Hope is never-ending, shy to be seen, but ready to be duplicated.
Humble, real and always waiting for you, just when you think you've reached the end of your rope.

There is hope.

Monday, January 19, 2009

I can't make me love you



I just do.Thanks for loving me.

"Every day there is something more to hold on to."
Butterfly Boucher

SWB: Holding the loaf



My husband, Ian and I were talking last night about "Sleeping with Bread" and the context of holding on to a resource of comfort in the midst of darkness. We talked about how we've grown as people and some of our adventures together since we met in 1988 (really!). Sometimes I look back on all those years in wonder of all the life that we've lived, through both the complex and simple times.

The nostalgic mood we were in had something to do with the annual combined birthday lunch celebration of my Mother-in-law and I. We also watched some home movies at Janet's house on Sunday afternoon (that is what the blogged poem below is about.), and I was amazed at the effect the thirty-year-old home movies had upon my husband's family members.

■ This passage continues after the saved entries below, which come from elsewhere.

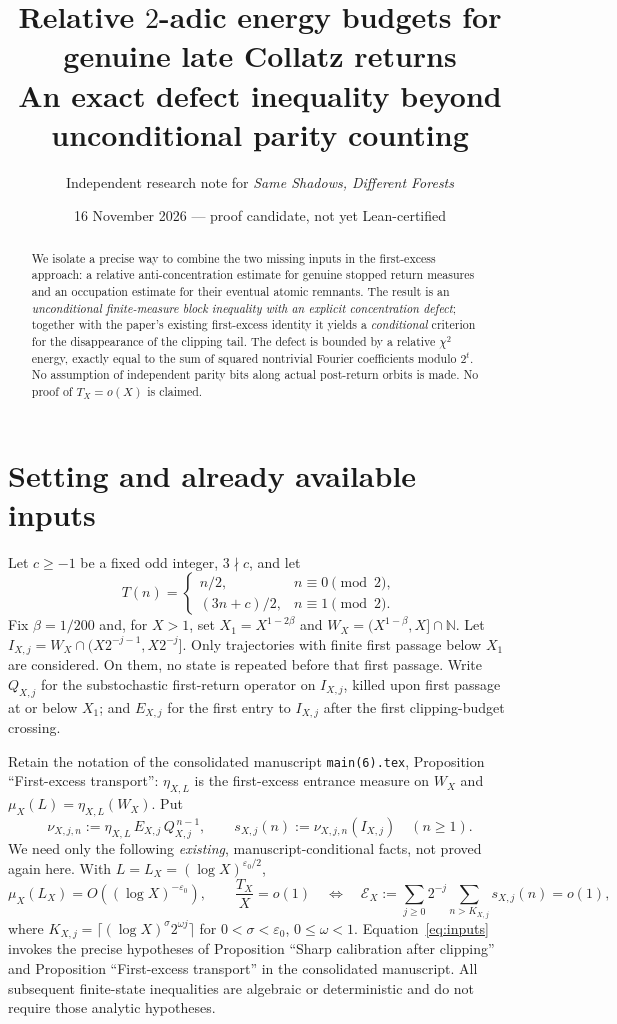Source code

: \documentclass[11pt,a4paper]{article}
\title{\texorpdfstring{Relative $2$-adic energy budgets}{Relative 2-adic energy budgets} for genuine late Collatz returns\\\large An exact defect inequality beyond unconditional parity counting}
\author{Independent research note for \textit{Same Shadows, Different Forests}}
\date{16 November 2026 --- proof candidate, not yet Lean-certified}
\newcommand{\N}{\mathbb N}
\begin{document}
\maketitle
\begin{abstract}
We isolate a precise way to combine the two missing inputs in the first-excess approach: a relative anti-concentration estimate for genuine stopped return measures and an occupation estimate for their eventual atomic remnants.  The result is an \emph{unconditional finite-measure block inequality with an explicit concentration defect}; together with the paper's existing first-excess identity it yields a \emph{conditional} criterion for the disappearance of the clipping tail. The defect is bounded by a relative $\chi^2$ energy, exactly equal to the sum of squared nontrivial Fourier coefficients modulo $2^t$. No assumption of independent parity bits along actual post-return orbits is made. No proof of $T_X=o(X)$ is claimed.
\end{abstract}

\section{Setting and already available inputs}
Let $c\ge-1$ be a fixed odd integer, $3\nmid c$, and let
\[
  T(n)=\begin{cases}n/2,&n\equiv0\pmod2,\\(3n+c)/2,&n\equiv1\pmod2.\end{cases}
\]
Fix $\beta=1/200$ and, for $X>1$, set $X_1=X^{1-2\beta}$ and
$W_X=(X^{1-\beta},X]\cap\N$.  Let
$I_{X,j}=W_X\cap(X2^{-j-1},X2^{-j}]$.
Only trajectories with finite first passage below $X_1$ are considered. On them, no state is repeated before that first passage. Write $Q_{X,j}$ for the substochastic first-return operator on $I_{X,j}$, killed upon first passage at or below $X_1$; and $E_{X,j}$ for the first entry to $I_{X,j}$ after the first clipping-budget crossing.

Retain the notation of the consolidated manuscript \texttt{main(6).tex}, Proposition ``First-excess transport'': $\eta_{X,L}$ is the first-excess entrance measure on $W_X$ and $\mu_X(L)=\eta_{X,L}(W_X)$. Put
\[
   \nu_{X,j,n}:=\eta_{X,L}\,E_{X,j}\,Q_{X,j}^{\,n-1},\qquad
   s_{X,j}(n):=\nu_{X,j,n}(I_{X,j})\quad(n\ge1).
\]
We need only the following \emph{existing}, manuscript-conditional facts, not proved again here. With $L=L_X=(\log X)^{\varepsilon_0/2}$,
\begin{equation}\label{eq:inputs}
 \mu_X(L_X)=O((\log X)^{-\varepsilon_0}),\qquad
 \frac{T_X}{X}=o(1)\quad\Longleftrightarrow\quad
 \mathcal E_X:=\sum_{j\ge0}2^{-j}\sum_{n>K_{X,j}}s_{X,j}(n)=o(1),
\end{equation}
where $K_{X,j}=\lceil(\log X)^\sigma2^{\omega j}\rceil$ for $0<\sigma<\varepsilon_0$, $0\le\omega<1$. Equation~\eqref{eq:inputs} invokes the precise hypotheses of Proposition ``Sharp calibration after clipping'' and Proposition ``First-excess transport'' in the consolidated manuscript. All subsequent finite-state inequalities are algebraic or deterministic and do not require those analytic hypotheses.
\end{document}

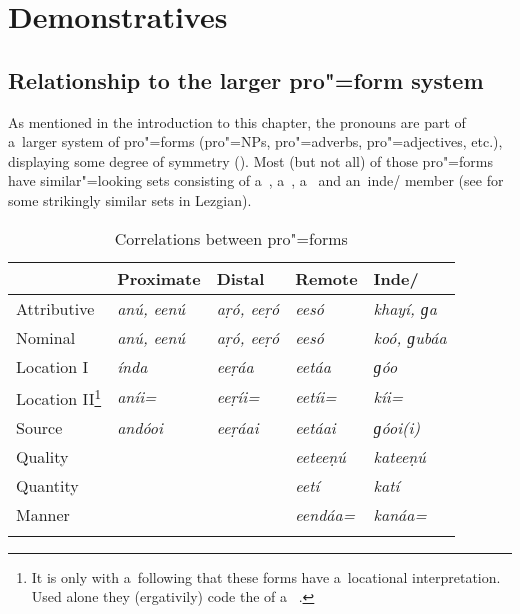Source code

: \section{Demonstratives}
\label{sec:5-3}

\subsection{Relationship to the larger pro"=form system}
\label{subsec:5-2-1}


As mentioned in the introduction to this chapter, the  pronouns are part of a~larger system of pro"=forms (pro"=NPs, pro"=adverbs, pro"=adjectives, etc.), displaying some degree of symmetry (). Most (but not all) of those pro"=forms have similar"=looking sets consisting of a~, a~, a~ and an~inde/ member (see \citealt[187--188]{haspelmath1993} for some strikingly similar sets in Lezgian).



\begin{table}[ht]
\caption{Correlations between pro"=forms}
\begin{tabularx}{\textwidth}{ Q Q Q Q Q }
\lsptoprule
&
Proximate
&
Distal
&
Remote
&
Inde/{\allowbreak}\\\hline
Attributive &
\textit{anú, eenú} &
\textit{aṛó, eeṛó} &
\textit{eesó} &
\textit{khayí, ɡa} \\
Nominal &
\textit{anú, eenú} &
\textit{aṛó, eeṛó} &
\textit{eesó} &
\textit{koó, ɡubáa} \\
Location I &
\textit{índa} &
\textit{eeṛáa} &
\textit{eetáa} &
\textit{ɡóo} \\
Location II\footnote{It is only with a~following  that these forms have a~locational interpretation. Used alone they (ergativily) code the  of a~  .} &
\textit{aníi=} &
\textit{eeṛíi=} &
\textit{eetíi=} &
\textit{kíi=} \\
Source &
\textit{andóoi} &
\textit{eeṛáai} &
\textit{eetáai} &
\textit{ɡóoi(i)} \\
Quality &
&
&
\textit{eeteeṇú} &
\textit{kateeṇú} \\
Quantity &
&
&
\textit{eetí} &
\textit{katí} \\
Manner &
&
&
\textit{eendáa=} &
\textit{kanáa=} \\\lspbottomrule
\end{tabularx}
\label{tab:5-2}
\end{table}

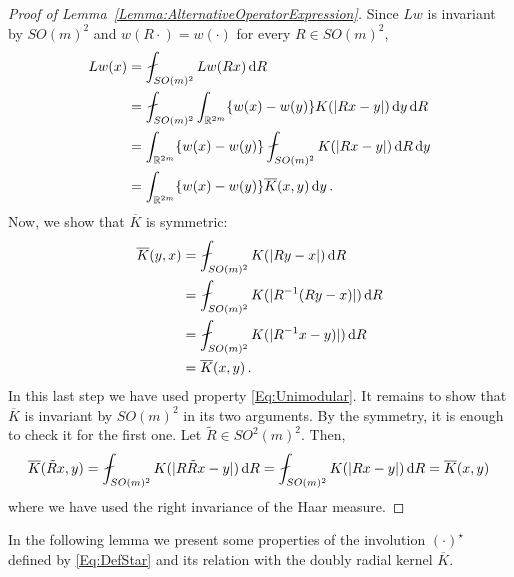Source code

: \begin{proof}[Proof of Lemma~\ref{Lemma:AlternativeOperatorExpression}]
Since $Lw$ is invariant by $SO(m)^2$ and $w(R \cdot) = w(\cdot)$ for every $R\in SO(m)^2$,
\begin{align*}
Lw(x) &= \average_{SO(m)^2} Lw(Rx)\d R\\
&=  \average_{SO(m)^2} \int_{\R^{2m}} \{w(x) - w(y)\}K(|Rx - y|) \d y \d R\\
&= \int_{\R^{2m}} \{w(x) - w(y)\}  \average_{SO(m)^2} K(|Rx - y|) \d R  \d y\\
&= \int_{\R^{2m}} \{w(x) - w(y)\}  \overline{K}(x,y) \d y\,.
\end{align*}
Now, we show that $\overline{K}$ is symmetric:
\begin{align*}
\overline{K}(y,x) &= \average_{SO(m)^2} K(|R y - x|)\d R \\
&= \average_{SO(m)^2} K(|R^{-1} (R y - x)|)\d R \\
&= \average_{SO(m)^2} K(|R^{-1}x-y)|)\d R \\
&= \overline{K}(x,y)\,.
\end{align*}
In this last step we have used property \eqref{Eq:Unimodular}. It remains to show that
$\overline{K}$ is invariant by $SO(m)^2$ in its two arguments. By the symmetry, it is enough to
check it for the first one. Let $\tilde{R} \in SO^2(m)^2$. Then,
$$
\overline{K} (\tilde{R}x, y) = \average_{SO(m)^2} K(|R \tilde{R} x - y|)\d R  = \average_{SO(m)^2} K(|R x - y|)\d R = \overline{K} (x, y)\,
$$
where we have used the right invariance of the Haar measure.
\end{proof}

In the following lemma we present some properties of the involution $(\cdot)^\star$ defined by \eqref{Eq:DefStar} and its relation with the doubly radial kernel $\overline{K}$.

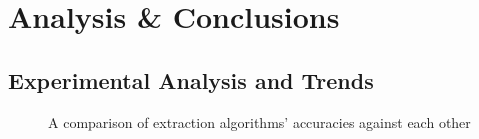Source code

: 
\chapter{Analysis \& Conclusions} %

\label{AnalysisConclusions} %


\section{Experimental Analysis and Trends}

\begin{figure}[th]
    \centering
    
    \caption[ComparisonOfAccuracy]{A comparison of extraction algorithms’ accuracies against each other}
    \label{fig:ComparisonOfAccuracy}
\end{figure}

Seeing the images of family members of the past allowed us to wonder, beginning to grasp the fact that we would not have been sitting here 30 years later on a Sunday afternoon, had it not been for them. How strange it is to consider how long it had been since we had thought to think of them or how they lived. What a treasure it was for the family to feel so grounded and connected as we watched the silent footage.

I felt included in the connection to a point, but it made me wish that I had old home movies of Grandpap, Grandma, and my very large collection of Aunts, Uncles and family that are a part of my side of the family. Sadly though, there isn't a great deal of connection or opportunity for Sunday afternoons like this with my relatives. We live far apart from each other in lots of different ways.

Distraction is the word I suppose that fits the "far apart" that I feel and experience on my side of the family. I won't choose to believe that it is intentional, purposeful or a conscience action. The far apart is just the way it is, and that fact is a desolation for me.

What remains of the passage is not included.